The FOMO hit me so hard that I once tried to go kayaking with friends in Malibu. They’d convinced me that all I needed was a life vest and I’d be safe if I fell into the ocean. Not long after we’d pushed off the shore, a huge wave towered over us. I’d never been more scared of the water than at that moment – knowing I’d be emptied out of my kayak and that we were deep enough into the ocean that my feet couldn’t touch the ground.
I didn’t just survive that incident. I came out of the water that day determined to not be crippled by my fears anymore. Here’s how I achieved that goal.
Face your fears head-on
In order to understand a fear you wish to overcome, you first must expose yourself to it. I put off swimming lessons for so long. I was always too busy – working or traveling or some other excuse I’d make up as to why I couldn’t do it. These truly are just all excuses. I’ve found that I’m never ever too busy to do things I actually want to do – and neither are you. Extra motivation can come from finding a friend to face it with you, or consulting a professional. In my case, I found a certified swimming instructor that worked with me at my pace.

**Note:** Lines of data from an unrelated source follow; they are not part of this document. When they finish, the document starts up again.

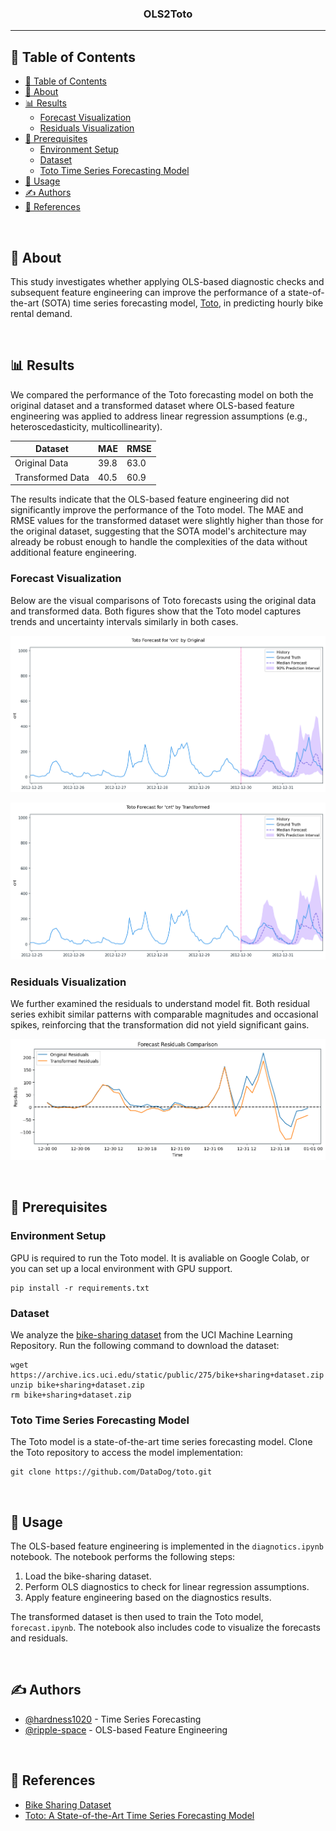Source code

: <h3 align="center">OLS2Toto</h3>

<div align="center">


</div>

---

<!-- <p align="center"> Few lines describing your project.
    <br> 
</p> -->

## 📝 Table of Contents

- [📝 Table of Contents](#-table-of-contents)
- [🧐 About ](#-about-)
- [📊 Results ](#-results-)
  - [Forecast Visualization](#forecast-visualization)
  - [Residuals Visualization](#residuals-visualization)
- [🏁 Prerequisites ](#-prerequisites-)
  - [Environment Setup](#environment-setup)
  - [Dataset](#dataset)
  - [Toto Time Series Forecasting Model](#toto-time-series-forecasting-model)
- [🎈 Usage ](#-usage-)
- [✍️ Authors ](#️-authors-)
- [📓 References ](#-references-)

<br>

## 🧐 About <a name = "about"></a>

This study investigates whether applying OLS-based diagnostic checks and subsequent feature engineering can improve the performance of a state-of-the-art (SOTA) time series forecasting model, [Toto](https://arxiv.org/abs/2407.07874), in predicting hourly bike rental demand.


<br>

## 📊 Results <a name = "results"></a>
We compared the performance of the Toto forecasting model on both the original dataset and a transformed dataset where OLS-based feature engineering was applied to address linear regression assumptions (e.g., heteroscedasticity, multicollinearity).

| Dataset          | MAE  | RMSE |
| ---------------- | ---- | ---- |
| Original Data    | 39.8 | 63.0 |
| Transformed Data | 40.5 | 60.9 |

The results indicate that the OLS-based feature engineering did not significantly improve the performance of the Toto model. The MAE and RMSE values for the transformed dataset were slightly higher than those for the original dataset, suggesting that the SOTA model's architecture may already be robust enough to handle the complexities of the data without additional feature engineering.

### Forecast Visualization
Below are the visual comparisons of Toto forecasts using the original data and transformed data. Both figures show that the Toto model captures trends and uncertainty intervals similarly in both cases.

![Forecast by Original Data](https://raw.githubusercontent.com/hardness1020/OLS2Toto/main/figures/results/Forecast_by_Original_Data.png)

![Forecast by Transformed Data](https://raw.githubusercontent.com/hardness1020/OLS2Toto/main/figures/results/Forecast_by_Transformed_Data.png)

### Residuals Visualization
We further examined the residuals to understand model fit. Both residual series exhibit similar patterns with comparable magnitudes and occasional spikes, reinforcing that the transformation did not yield significant gains.

![Comparison of Residuals](https://raw.githubusercontent.com/hardness1020/OLS2Toto/main/figures/results/Comparison_of_Residuals.png)

<br>

## 🏁 Prerequisites <a name = "prerequisites"></a>
### Environment Setup
GPU is required to run the Toto model. It is avaliable on Google Colab, or you can set up a local environment with GPU support.
```
pip install -r requirements.txt
```

### Dataset
We analyze the [bike-sharing dataset](https://archive.ics.uci.edu/dataset/275/bike+sharing+dataset) from the UCI Machine Learning Repository. Run the following command to download the dataset:

```
wget https://archive.ics.uci.edu/static/public/275/bike+sharing+dataset.zip
unzip bike+sharing+dataset.zip
rm bike+sharing+dataset.zip
```

### Toto Time Series Forecasting Model
The Toto model is a state-of-the-art time series forecasting model. Clone the Toto repository to access the model implementation:
```
git clone https://github.com/DataDog/toto.git
```


<br>

## 🎈 Usage <a name="usage"></a>
The OLS-based feature engineering is implemented in the `diagnotics.ipynb` notebook. The notebook performs the following steps:
1. Load the bike-sharing dataset.
2. Perform OLS diagnostics to check for linear regression assumptions.
3. Apply feature engineering based on the diagnostics results.

The transformed dataset is then used to train the Toto model, `forecast.ipynb`. The notebook also includes code to visualize the forecasts and residuals.


<br>

## ✍️ Authors <a name = "authors"></a>

- [@hardness1020](https://github.com/hardness1020) - Time Series Forecasting
- [@ripple-space](https://github.com/ripple-space) - OLS-based Feature Engineering


<br>

## 📓 References <a name = "references"></a>
- [Bike Sharing Dataset](https://archive.ics.uci.edu/dataset/275/bike+sharing+dataset)
- [Toto: A State-of-the-Art Time Series Forecasting Model](https://arxiv.org/abs/2407.07874)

Make a mental “5 Why’s” diagram
I like to think of my fears as being 3 dimensional – they aren’t flat and they have some depth to them. I use the 5 Why’s technique to peek beneath the surface of my fears and potentially get to the root cause. I truly used to believe that I was afraid of the water itself until I began taking swimming lessons. We’d been doing breathing exercises for some time, and my instructor decided that it was time to teach us how to float. This is where there fear kicked in! I began to ask myself why I was so scared. Here’s what that process looked like:
Why don’t I want to float as instructed? Because I’m afraid of the water.

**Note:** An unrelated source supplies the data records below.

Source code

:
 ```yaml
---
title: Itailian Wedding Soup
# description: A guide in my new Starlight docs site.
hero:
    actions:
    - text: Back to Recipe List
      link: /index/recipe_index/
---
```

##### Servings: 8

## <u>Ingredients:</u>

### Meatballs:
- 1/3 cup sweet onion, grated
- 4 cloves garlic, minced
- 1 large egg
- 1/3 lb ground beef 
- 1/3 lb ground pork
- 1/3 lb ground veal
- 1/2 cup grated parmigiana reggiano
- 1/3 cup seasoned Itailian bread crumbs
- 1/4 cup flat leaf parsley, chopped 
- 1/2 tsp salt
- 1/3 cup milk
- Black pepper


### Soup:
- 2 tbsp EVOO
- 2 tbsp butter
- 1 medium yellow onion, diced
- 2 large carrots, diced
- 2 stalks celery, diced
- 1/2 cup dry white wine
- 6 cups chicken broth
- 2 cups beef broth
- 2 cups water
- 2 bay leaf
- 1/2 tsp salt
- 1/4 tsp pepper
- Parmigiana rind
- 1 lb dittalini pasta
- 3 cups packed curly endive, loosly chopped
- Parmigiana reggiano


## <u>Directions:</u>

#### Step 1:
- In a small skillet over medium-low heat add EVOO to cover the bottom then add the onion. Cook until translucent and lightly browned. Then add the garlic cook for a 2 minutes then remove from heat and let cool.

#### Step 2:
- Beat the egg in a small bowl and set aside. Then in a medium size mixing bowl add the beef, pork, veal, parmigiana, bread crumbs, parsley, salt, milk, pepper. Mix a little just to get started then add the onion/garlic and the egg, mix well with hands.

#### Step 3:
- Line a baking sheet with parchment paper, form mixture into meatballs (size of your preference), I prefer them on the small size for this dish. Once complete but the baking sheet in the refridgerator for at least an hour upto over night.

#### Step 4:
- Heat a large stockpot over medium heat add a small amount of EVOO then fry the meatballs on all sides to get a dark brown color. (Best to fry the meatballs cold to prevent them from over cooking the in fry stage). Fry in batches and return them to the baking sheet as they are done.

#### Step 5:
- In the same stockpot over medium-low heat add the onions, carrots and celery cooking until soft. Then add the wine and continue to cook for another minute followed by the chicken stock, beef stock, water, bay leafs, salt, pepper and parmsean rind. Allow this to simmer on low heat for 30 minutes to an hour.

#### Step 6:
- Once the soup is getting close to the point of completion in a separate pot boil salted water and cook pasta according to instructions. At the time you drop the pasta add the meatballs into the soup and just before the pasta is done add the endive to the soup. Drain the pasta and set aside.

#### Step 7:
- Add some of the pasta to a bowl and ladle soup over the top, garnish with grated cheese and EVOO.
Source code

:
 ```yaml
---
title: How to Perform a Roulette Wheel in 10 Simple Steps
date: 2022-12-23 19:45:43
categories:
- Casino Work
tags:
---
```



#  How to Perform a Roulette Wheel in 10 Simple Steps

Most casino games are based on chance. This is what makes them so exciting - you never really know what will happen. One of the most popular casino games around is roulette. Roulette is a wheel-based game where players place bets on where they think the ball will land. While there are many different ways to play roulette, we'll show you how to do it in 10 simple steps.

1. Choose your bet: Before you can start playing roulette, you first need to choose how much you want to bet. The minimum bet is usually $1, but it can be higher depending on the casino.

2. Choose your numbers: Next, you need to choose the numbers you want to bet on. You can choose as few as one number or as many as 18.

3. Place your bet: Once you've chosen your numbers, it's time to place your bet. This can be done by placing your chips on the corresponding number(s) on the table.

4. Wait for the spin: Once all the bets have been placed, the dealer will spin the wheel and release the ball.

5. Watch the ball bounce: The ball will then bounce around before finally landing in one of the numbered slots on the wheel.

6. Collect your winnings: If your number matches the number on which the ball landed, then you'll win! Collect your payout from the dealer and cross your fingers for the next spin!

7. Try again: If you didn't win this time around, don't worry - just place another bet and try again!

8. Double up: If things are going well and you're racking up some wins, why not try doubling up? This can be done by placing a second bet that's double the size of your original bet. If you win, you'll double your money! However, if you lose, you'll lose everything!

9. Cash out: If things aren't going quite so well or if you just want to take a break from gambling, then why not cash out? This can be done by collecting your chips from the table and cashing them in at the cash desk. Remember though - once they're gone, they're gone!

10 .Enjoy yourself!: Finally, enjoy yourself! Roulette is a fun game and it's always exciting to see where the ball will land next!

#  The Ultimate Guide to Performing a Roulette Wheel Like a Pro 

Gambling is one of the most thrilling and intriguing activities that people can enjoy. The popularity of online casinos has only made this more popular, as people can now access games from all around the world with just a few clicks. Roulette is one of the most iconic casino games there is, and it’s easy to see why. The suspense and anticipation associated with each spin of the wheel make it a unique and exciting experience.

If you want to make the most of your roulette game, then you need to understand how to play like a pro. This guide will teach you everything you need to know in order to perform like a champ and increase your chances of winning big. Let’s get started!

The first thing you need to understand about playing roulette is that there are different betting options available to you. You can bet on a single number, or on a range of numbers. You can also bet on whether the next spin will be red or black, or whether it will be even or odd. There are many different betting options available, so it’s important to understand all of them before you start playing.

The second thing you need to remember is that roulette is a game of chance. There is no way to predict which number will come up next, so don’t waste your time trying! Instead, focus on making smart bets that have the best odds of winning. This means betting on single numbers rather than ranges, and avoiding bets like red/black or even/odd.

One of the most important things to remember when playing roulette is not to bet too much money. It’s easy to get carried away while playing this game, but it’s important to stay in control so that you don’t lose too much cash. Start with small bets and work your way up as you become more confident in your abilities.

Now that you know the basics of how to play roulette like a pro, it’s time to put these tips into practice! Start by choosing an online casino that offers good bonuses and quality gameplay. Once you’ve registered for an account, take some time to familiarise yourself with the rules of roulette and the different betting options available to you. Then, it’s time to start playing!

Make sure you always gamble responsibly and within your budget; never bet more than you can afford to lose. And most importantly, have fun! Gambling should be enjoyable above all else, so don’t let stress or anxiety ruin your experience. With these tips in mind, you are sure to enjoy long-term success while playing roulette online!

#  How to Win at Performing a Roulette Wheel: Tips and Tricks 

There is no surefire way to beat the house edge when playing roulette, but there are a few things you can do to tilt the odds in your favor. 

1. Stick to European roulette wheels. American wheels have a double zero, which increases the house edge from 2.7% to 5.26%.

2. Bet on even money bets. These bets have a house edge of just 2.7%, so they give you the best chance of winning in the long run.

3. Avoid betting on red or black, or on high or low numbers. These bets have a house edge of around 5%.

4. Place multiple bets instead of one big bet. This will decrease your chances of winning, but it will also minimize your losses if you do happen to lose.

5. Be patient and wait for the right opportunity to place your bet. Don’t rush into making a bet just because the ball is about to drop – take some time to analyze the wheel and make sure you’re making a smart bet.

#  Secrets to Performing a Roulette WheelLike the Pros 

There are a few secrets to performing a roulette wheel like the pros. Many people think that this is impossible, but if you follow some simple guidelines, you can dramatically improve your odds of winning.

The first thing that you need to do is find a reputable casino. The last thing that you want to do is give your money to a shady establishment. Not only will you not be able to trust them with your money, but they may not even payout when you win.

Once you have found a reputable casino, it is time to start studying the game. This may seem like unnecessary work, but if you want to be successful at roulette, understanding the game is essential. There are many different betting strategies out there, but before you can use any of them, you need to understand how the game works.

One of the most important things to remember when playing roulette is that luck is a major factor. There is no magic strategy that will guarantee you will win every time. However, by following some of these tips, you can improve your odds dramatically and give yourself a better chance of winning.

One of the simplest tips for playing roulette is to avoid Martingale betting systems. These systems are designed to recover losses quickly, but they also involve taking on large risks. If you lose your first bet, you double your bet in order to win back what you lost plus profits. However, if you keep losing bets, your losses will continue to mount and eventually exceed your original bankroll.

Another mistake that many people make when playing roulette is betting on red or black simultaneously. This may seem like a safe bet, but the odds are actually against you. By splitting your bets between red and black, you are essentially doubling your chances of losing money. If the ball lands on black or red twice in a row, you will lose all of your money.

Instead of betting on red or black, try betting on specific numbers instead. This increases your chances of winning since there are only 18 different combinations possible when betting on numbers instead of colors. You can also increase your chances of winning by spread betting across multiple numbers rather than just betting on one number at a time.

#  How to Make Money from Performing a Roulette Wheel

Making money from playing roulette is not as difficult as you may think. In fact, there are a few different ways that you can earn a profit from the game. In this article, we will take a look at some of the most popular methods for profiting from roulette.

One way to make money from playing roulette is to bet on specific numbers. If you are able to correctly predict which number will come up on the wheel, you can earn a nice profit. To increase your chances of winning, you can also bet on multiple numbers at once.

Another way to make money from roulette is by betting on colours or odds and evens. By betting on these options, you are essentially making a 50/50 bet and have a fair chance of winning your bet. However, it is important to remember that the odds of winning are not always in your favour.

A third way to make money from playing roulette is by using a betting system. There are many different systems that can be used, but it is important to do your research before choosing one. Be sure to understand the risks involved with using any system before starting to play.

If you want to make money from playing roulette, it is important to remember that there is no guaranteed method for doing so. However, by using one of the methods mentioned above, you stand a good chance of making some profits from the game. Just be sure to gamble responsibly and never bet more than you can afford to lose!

Why? Because I could drown.
Why? Because anything can happen to me when I’m in water.
Why? Because the water is more powerful than I am.

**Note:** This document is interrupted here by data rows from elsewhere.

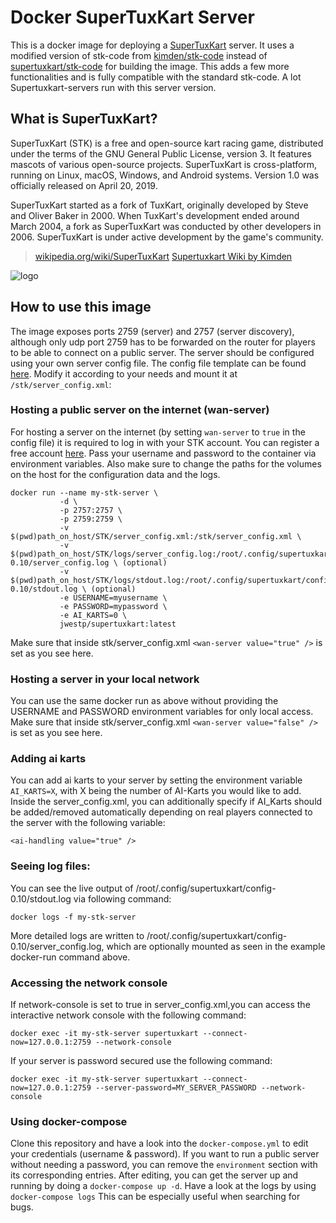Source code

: # Docker SuperTuxKart Server

This is a docker image for deploying a [SuperTuxKart](https://supertuxkart.net) server. It uses a modified version of stk-code from [kimden/stk-code](https://github.com/kimden/stk-code) instead of [supertuxkart/stk-code](https://github.com/supertuxkart/stk-code.git) for building the image. This adds a few more functionalities and is fully compatible with the standard stk-code. A lot Supertuxkart-servers run with this server version. 

## What is SuperTuxKart?

SuperTuxKart (STK) is a free and open-source kart racing game, distributed under the terms of the GNU General Public License, version 3. It features mascots of various open-source projects. SuperTuxKart is cross-platform, running on Linux, macOS, Windows, and Android systems. Version 1.0 was officially released on April 20, 2019.

SuperTuxKart started as a fork of TuxKart, originally developed by Steve and Oliver Baker in 2000. When TuxKart's development ended around March 2004, a fork as SuperTuxKart was conducted by other developers in 2006. SuperTuxKart is under active development by the game's community.

> [wikipedia.org/wiki/SuperTuxKart](https://en.wikipedia.org/wiki/SuperTuxKart)
> [Supertuxkart Wiki by Kimden](https://stk.kimden.online/wiki/index.php?title=Main_Page)

![logo](https://raw.githubusercontent.com/jwestp/docker-supertuxkart/master/supertuxkart-logo.png)

## How to use this image

The image exposes ports 2759 (server) and 2757 (server discovery), although only udp port 2759 has to be forwarded on the router for players to be able to connect on a public server. The server should be configured using your own server config file. The config file template can be found [here](https://github.com/iluvatyr/docker-supertuxkart/blob/master/server_config.xml). Modify it according to your needs and mount it at `/stk/server_config.xml`:


### Hosting a public server on the internet (wan-server)

For hosting a server on the internet (by setting `wan-server` to `true` in the config file) it is required to log in with your STK account. You can register a free account [here](https://online.supertuxkart.net/register.php). Pass your username and password to the container via environment variables. Also make sure to change the paths for the volumes on the host for the configuration data and the logs.

```
docker run --name my-stk-server \
           -d \
           -p 2757:2757 \
           -p 2759:2759 \
           -v $(pwd)path_on_host/STK/server_config.xml:/stk/server_config.xml \
           -v $(pwd)path_on_host/STK/logs/server_config.log:/root/.config/supertuxkart/config-0.10/server_config.log \ (optional)
           -v $(pwd)path_on_host/STK/logs/stdout.log:/root/.config/supertuxkart/config-0.10/stdout.log \ (optional)
           -e USERNAME=myusername \
           -e PASSWORD=mypassword \
           -e AI_KARTS=0 \
           jwestp/supertuxkart:latest
```

Make sure that inside stk/server_config.xml  `<wan-server value="true" />` is set as you see here.

### Hosting a server in your local network

You can use the same docker run as above without providing the USERNAME and PASSWORD environment variables for only local access.
Make sure that inside stk/server_config.xml  `<wan-server value="false" />` is set as you see here.

### Adding ai karts

You can add ai karts to your server by setting the environment variable `AI_KARTS=X`, with X being the number of AI-Karts you would like to add.
Inside the server_config.xml, you can additionally specify if AI_Karts should be added/removed automatically depending on real players connected to the server with the following variable:
<!-- If true this server will auto add / remove AI connected with network-ai=x, which will kick N - 1 bot(s) where N is the number of human players. Only use this for non-GP racing server. -->
`<ai-handling value="true" />`

### Seeing log files:

You can see the live output of /root/.config/supertuxkart/config-0.10/stdout.log via following command:

```
docker logs -f my-stk-server
```

More detailed logs are written to /root/.config/supertuxkart/config-0.10/server_config.log, which are optionally mounted as seen in the example docker-run command above.

### Accessing the network console

If network-console is set to true in server_config.xml,you can access the interactive network console with the following command:

```
docker exec -it my-stk-server supertuxkart --connect-now=127.0.0.1:2759 --network-console
```

If your server is password secured use the following command:

```
docker exec -it my-stk-server supertuxkart --connect-now=127.0.0.1:2759 --server-password=MY_SERVER_PASSWORD --network-console
```

### Using docker-compose

Clone this repository and have a look into the `docker-compose.yml` to edit your credentials (username & password). If you want to run a public server without needing a password, you can remove the `environment` section with its corresponding entries.
After editing, you can get the server up and running by doing a `docker-compose up -d`. Have a look at the logs by using `docker-compose logs` This can be especially useful when searching for bugs.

Why? Because I can’t control it.
I learned from this analysis that my true fear wasn’t of the water itself – but of the lack of control I had when submerged. This was a huge deal for me! If I were to have stopped my analysis at the first why, I would have been completely paralyzed. There’s no way to conquer something so abstract as “I’m afraid of the water”. Understanding that a deeper fear was not knowing how to manipulate the water around me gave me my first actionable step: learn techniques that make me feel like I have more control when I’m in water.
Do NOT give up – ever!
If there’s one thing I can guarantee, it’s that you will want to give up. Facing your fears is difficult – it will not be a walk in the park. As you continue to brave down this path and dig deeper, you might discover deeper or even scarier fears at the root of your surface level fear. I can’t tell you how many times I wanted to quit swimming lessons. It was difficult, I cried, and at times I even felt like a loser for being so scared of something “everyone else” knew how to do. I never gave up, and I’m the better for it.